[Dataset items]
▬▬▬▬▬▬

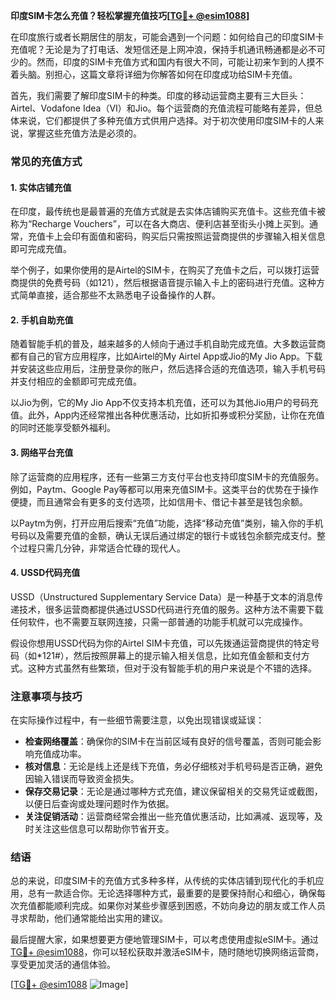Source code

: **印度SIM卡怎么充值？轻松掌握充值技巧[[TG💪+ @esim1088](https://t.me/s/esim1088)]**

在印度旅行或者长期居住的朋友，可能会遇到一个问题：如何给自己的印度SIM卡充值呢？无论是为了打电话、发短信还是上网冲浪，保持手机通讯畅通都是必不可少的。然而，印度的SIM卡充值方式和国内有很大不同，可能让初来乍到的人摸不着头脑。别担心，这篇文章将详细为你解答如何在印度成功给SIM卡充值。

首先，我们需要了解印度SIM卡的种类。印度的移动运营商主要有三大巨头：Airtel、Vodafone Idea（VI）和Jio。每个运营商的充值流程可能略有差异，但总体来说，它们都提供了多种充值方式供用户选择。对于初次使用印度SIM卡的人来说，掌握这些充值方法是必须的。

### 常见的充值方式

#### 1. 实体店铺充值
在印度，最传统也是最普遍的充值方式就是去实体店铺购买充值卡。这些充值卡被称为“Recharge Vouchers”，可以在各大商店、便利店甚至街头小摊上买到。通常，充值卡上会印有面值和密码，购买后只需按照运营商提供的步骤输入相关信息即可完成充值。

举个例子，如果你使用的是Airtel的SIM卡，在购买了充值卡之后，可以拨打运营商提供的免费号码（如121），然后根据语音提示输入卡上的密码进行充值。这种方式简单直接，适合那些不太熟悉电子设备操作的人群。

#### 2. 手机自助充值
随着智能手机的普及，越来越多的人倾向于通过手机自助完成充值。大多数运营商都有自己的官方应用程序，比如Airtel的My Airtel App或Jio的My Jio App。下载并安装这些应用后，注册登录你的账户，然后选择合适的充值选项，输入手机号码并支付相应的金额即可完成充值。

以Jio为例，它的My Jio App不仅支持本机充值，还可以为其他Jio用户的号码充值。此外，App内还经常推出各种优惠活动，比如折扣券或积分奖励，让你在充值的同时还能享受额外福利。

#### 3. 网络平台充值
除了运营商的应用程序，还有一些第三方支付平台也支持印度SIM卡的充值服务。例如，Paytm、Google Pay等都可以用来充值SIM卡。这类平台的优势在于操作便捷，而且通常会有更多的支付选项，比如信用卡、借记卡甚至是钱包余额。

以Paytm为例，打开应用后搜索“充值”功能，选择“移动充值”类别，输入你的手机号码以及需要充值的金额，确认无误后通过绑定的银行卡或钱包余额完成支付。整个过程只需几分钟，非常适合忙碌的现代人。

#### 4. USSD代码充值
USSD（Unstructured Supplementary Service Data）是一种基于文本的消息传递技术，很多运营商都提供通过USSD代码进行充值的服务。这种方法不需要下载任何软件，也不需要互联网连接，只需一部普通的功能手机就可以完成操作。

假设你想用USSD代码为你的Airtel SIM卡充值，可以先拨通运营商提供的特定号码（如*121#），然后按照屏幕上的提示输入相关信息，比如充值金额和支付方式。这种方式虽然有些繁琐，但对于没有智能手机的用户来说是个不错的选择。

### 注意事项与技巧

在实际操作过程中，有一些细节需要注意，以免出现错误或延误：

- **检查网络覆盖**：确保你的SIM卡在当前区域有良好的信号覆盖，否则可能会影响充值成功率。
- **核对信息**：无论是线上还是线下充值，务必仔细核对手机号码是否正确，避免因输入错误而导致资金损失。
- **保存交易记录**：无论是通过哪种方式充值，建议保留相关的交易凭证或截图，以便日后查询或处理问题时作为依据。
- **关注促销活动**：运营商经常会推出一些充值优惠活动，比如满减、返现等，及时关注这些信息可以帮助你节省开支。

### 结语

总的来说，印度SIM卡的充值方式多种多样，从传统的实体店铺到现代化的手机应用，总有一款适合你。无论选择哪种方式，最重要的是要保持耐心和细心，确保每次充值都能顺利完成。如果你对某些步骤感到困惑，不妨向身边的朋友或工作人员寻求帮助，他们通常能给出实用的建议。

最后提醒大家，如果想要更方便地管理SIM卡，可以考虑使用虚拟eSIM卡。通过[TG💪+ @esim1088](https://t.me/s/esim1088)，你可以轻松获取并激活eSIM卡，随时随地切换网络运营商，享受更加灵活的通信体验。

[[TG💪+ @esim1088](https://t.me/s/esim1088) ![Image](https://i.postimg.cc/4NQfJmqS/Snipaste-2025-05-13-00-14-12.png)]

▬▬▬▬▬▬

# WHAT TO DO
Copy the lines exactly as they appear from the opening of the entries above through the line with "#### 2. 手机自助充值", excluding all pictures.

# EXPECTED ANSWER
Source code

: **印度SIM卡怎么充值？轻松掌握充值技巧[[TG💪+ @esim1088](https://t.me/s/esim1088)]**

在印度旅行或者长期居住的朋友，可能会遇到一个问题：如何给自己的印度SIM卡充值呢？无论是为了打电话、发短信还是上网冲浪，保持手机通讯畅通都是必不可少的。然而，印度的SIM卡充值方式和国内有很大不同，可能让初来乍到的人摸不着头脑。别担心，这篇文章将详细为你解答如何在印度成功给SIM卡充值。

首先，我们需要了解印度SIM卡的种类。印度的移动运营商主要有三大巨头：Airtel、Vodafone Idea（VI）和Jio。每个运营商的充值流程可能略有差异，但总体来说，它们都提供了多种充值方式供用户选择。对于初次使用印度SIM卡的人来说，掌握这些充值方法是必须的。

### 常见的充值方式

#### 1. 实体店铺充值
在印度，最传统也是最普遍的充值方式就是去实体店铺购买充值卡。这些充值卡被称为“Recharge Vouchers”，可以在各大商店、便利店甚至街头小摊上买到。通常，充值卡上会印有面值和密码，购买后只需按照运营商提供的步骤输入相关信息即可完成充值。

举个例子，如果你使用的是Airtel的SIM卡，在购买了充值卡之后，可以拨打运营商提供的免费号码（如121），然后根据语音提示输入卡上的密码进行充值。这种方式简单直接，适合那些不太熟悉电子设备操作的人群。

#### 2. 手机自助充值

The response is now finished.